My initial reaction was to see how I could use cheerio with this since it is the de-factor fast parser / walker I use for readibility-like page analysis.
Have you given more thought on this issue ? I have not yet understood how fathom's structures are implemented. I understand that it needs a selector-like API on a dom-like tree but it seems to also need a selector API on types (?).
cheerio uses https://www.npmjs.com/package/css-select as its selector-API, which implements a subset of the https://github.com/jquery/sizzle selector-API.
Could you explain what is the interface between fathom and the object model that the document needs to meet ? Is fathom what we could call a generic rule-based tree annotator or does it have hard bindings to the DOM as we know it in html ?
from fathom.
Fathom is really quite generic. The only parts that interact with the DOM API are…
- The querySelectorAll call in the dom() LHS. But there's no innate need to use the dom() LHS if you have some other source of data. You'd need to write that source into a new kind of LHS, and Fathom isn't pluggable in that direction atm, but there's no brittle piece of design keeping it from happening. Ultimately, I would like to push Fathom as a more generic data structure annotator and queryer, so this would be a useful thing to make pluggable.
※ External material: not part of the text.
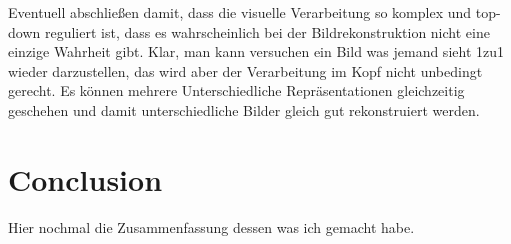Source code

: Eventuell abschließen damit, dass die visuelle Verarbeitung so komplex und top-down reguliert ist, dass es wahrscheinlich bei der Bildrekonstruktion nicht eine einzige Wahrheit gibt. Klar, man kann versuchen ein Bild was jemand sieht 1zu1 wieder darzustellen, das wird aber der Verarbeitung im Kopf nicht unbedingt gerecht. Es können mehrere Unterschiedliche Repräsentationen gleichzeitig geschehen und damit unterschiedliche Bilder gleich gut rekonstruiert werden. 


\section{Conclusion}
Hier nochmal die Zusammenfassung dessen was ich gemacht habe.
- And any callbacks (for scoring, etc.) that call DOM methods on the nodes passed in
I have actually been thinking about switching Fathom to cheerio for speed. Do you happen to know whether cheerio can act on an arbitrary DOM tree, regardless of its implementation? It looks like it prefers instead to parse text. I wonder why, since css-select seems content to act on DOM-compliant nodes. Is cheerio doing some sort of indexing or caching? I'd like to maintain Fathom's ability to work with native DOM trees or at least wrap them transparently, since one of its major use cases is running within Firefox.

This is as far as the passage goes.